Climate, space climate, and couplings between
July 6-17, 2015
NCAR - Boulder, Colorado, USA
NCAR Organizers:
Chair - Sarah Gibson
Dan Marsh, Hanli Liu, Art Richmond, Giuliana de Toma, Rebecca Centeno-Eliott, Bette Otto-Bliesner, Wiebke Deierling, Jean-Francois Lamarque
University of Colorado Organizers:
Cora Randall, Peter Pilewskie
SUMMARY
The ASP Summer Colloquium will bring together graduate students from both Atmospheric Science and Solar & Space Physics programs to study the interrelated subjects of terrestrial and space climate, in particular regarding the response of both to long-term solar variability. We aim to include a roughly even number of students from each discipline, and a similar mix of lecturers.
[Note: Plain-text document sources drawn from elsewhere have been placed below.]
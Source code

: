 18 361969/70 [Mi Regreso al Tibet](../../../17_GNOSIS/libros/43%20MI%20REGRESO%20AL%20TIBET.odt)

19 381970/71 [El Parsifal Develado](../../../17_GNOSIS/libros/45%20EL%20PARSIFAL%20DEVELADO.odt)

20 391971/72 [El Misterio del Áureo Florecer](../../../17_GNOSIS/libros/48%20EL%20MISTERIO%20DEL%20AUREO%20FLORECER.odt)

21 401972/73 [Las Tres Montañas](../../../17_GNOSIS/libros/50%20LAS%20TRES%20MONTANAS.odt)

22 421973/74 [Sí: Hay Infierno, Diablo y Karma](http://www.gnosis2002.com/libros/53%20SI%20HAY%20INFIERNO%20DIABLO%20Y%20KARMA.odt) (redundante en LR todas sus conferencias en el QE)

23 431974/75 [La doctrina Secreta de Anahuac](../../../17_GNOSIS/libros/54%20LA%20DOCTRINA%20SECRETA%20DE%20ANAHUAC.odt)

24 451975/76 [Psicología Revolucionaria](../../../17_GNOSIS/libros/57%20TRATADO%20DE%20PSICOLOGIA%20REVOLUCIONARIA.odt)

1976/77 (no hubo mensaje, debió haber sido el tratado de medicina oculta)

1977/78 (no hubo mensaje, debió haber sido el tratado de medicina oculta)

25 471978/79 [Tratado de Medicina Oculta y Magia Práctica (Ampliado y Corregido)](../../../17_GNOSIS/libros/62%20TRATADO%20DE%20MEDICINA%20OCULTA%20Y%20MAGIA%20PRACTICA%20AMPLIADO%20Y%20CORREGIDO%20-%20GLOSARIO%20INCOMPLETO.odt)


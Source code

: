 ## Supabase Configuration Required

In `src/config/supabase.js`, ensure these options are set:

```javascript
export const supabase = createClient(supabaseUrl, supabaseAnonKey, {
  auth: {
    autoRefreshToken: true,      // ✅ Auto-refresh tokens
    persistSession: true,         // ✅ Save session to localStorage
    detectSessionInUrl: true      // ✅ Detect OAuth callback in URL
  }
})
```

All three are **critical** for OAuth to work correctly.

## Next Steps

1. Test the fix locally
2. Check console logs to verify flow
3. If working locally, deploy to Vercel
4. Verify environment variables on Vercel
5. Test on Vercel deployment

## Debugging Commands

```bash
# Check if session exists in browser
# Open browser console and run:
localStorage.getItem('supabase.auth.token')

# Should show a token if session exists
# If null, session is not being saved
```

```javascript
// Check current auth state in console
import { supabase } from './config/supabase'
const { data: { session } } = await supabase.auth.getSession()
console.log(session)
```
The program will begin by laying a foundation of shared knowledge through basic subject tutorials on both sides. It continues with synthesis talks to explore concepts related to connections between these fields, and with focused research talks to build a picture of current hot topics and subjects of debate related to solar variability and climate/space climate research.
MOTIVATION AND TIMELINESS
Terrestrial climate science is a mature science, with well-developed community models and observations. However, although the effect of long-term solar variability on climate is not expected to be large, uncertainties remain in particular regarding sensitivities to short wavelength radiation from the Sun. Space climate, which includes the long-term variability in the Earth's space environment and upper atmosphere, is far more sensitive to changes in solar drivers. Many questions remain as to how changes at the Sun over solar cycle (11 years) and longer time periods will affect space climate, and what the implications will be for technological systems that have become increasingly vulnerable to space weather. Finally, the two regimes cannot be considered in isolation, since they are linked through couplings between the upper and lower terrestrial atmosphere. Progress towards these open questions requires a broad approach that takes into account the entire Sun-Earth System.